Schindlers Liste erzählt die beeindruckende, wahre Geschichte des geheimnisvollen Oskar Schindler, Mitglied der NSDAP, Frauenheld und Kriegsgewinnler, der während des Holocaust das Leben von über 1.100 Juden rettete. Der Film handelt vom Triumph eines Mannes, der etwas bewirkte, und vom dramatischen Schicksal derer, die dank seiner Zivilcourage eines der düstersten Kapitel der Menschheitsgeschichte überlebten.

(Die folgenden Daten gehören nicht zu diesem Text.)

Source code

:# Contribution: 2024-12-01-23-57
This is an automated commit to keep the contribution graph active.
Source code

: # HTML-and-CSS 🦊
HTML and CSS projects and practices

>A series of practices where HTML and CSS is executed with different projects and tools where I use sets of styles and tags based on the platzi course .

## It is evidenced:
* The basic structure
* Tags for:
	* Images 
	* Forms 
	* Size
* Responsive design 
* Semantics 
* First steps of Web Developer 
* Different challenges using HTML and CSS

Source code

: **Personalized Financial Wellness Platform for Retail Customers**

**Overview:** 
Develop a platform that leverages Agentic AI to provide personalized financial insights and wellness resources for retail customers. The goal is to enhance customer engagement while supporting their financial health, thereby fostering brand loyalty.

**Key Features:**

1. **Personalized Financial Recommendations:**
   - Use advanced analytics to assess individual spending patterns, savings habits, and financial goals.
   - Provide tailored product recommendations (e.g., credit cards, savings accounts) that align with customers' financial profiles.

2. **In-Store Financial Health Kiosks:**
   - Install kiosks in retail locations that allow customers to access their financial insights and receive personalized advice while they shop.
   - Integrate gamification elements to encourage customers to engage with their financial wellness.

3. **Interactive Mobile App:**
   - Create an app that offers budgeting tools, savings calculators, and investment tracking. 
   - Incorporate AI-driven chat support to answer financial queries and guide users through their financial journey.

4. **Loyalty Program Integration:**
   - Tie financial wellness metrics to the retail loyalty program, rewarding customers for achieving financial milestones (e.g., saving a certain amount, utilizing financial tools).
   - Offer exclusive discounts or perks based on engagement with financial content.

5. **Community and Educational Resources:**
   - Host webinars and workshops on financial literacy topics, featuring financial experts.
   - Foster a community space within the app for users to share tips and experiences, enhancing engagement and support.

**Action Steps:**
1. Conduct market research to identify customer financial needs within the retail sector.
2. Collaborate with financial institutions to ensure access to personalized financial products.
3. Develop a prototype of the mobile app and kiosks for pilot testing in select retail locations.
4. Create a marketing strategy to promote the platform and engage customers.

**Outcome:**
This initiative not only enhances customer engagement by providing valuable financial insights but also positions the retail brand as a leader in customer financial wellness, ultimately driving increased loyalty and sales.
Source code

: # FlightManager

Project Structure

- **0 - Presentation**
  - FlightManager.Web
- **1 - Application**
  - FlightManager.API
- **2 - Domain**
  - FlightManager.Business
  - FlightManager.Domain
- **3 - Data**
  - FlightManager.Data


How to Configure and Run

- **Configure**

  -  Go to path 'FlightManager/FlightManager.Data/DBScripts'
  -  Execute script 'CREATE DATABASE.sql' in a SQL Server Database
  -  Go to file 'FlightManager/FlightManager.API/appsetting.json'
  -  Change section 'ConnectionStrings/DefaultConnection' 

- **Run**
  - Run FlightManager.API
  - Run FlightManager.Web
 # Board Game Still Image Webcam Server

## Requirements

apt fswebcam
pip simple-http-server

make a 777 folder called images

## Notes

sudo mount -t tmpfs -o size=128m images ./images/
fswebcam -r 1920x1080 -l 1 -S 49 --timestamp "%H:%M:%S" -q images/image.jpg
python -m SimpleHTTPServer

Es gibt Filme, nach denen einem die Worte fehlen – wohlwissend, dass man gerade dabei ist, ein Meisterwerk zu verarbeiten. So gesehen könnte ich also gleich zur bestmöglichen Bewertung kommen, ohne den Versuch zu unternehmen, eine halbwegs gerechte Kritik zu schreiben. Aber da man den Lesern dieses Blogs ja einiges zumuten kann, probiere ich es trotz meiner Bedenken mit einem umfassenderen Review.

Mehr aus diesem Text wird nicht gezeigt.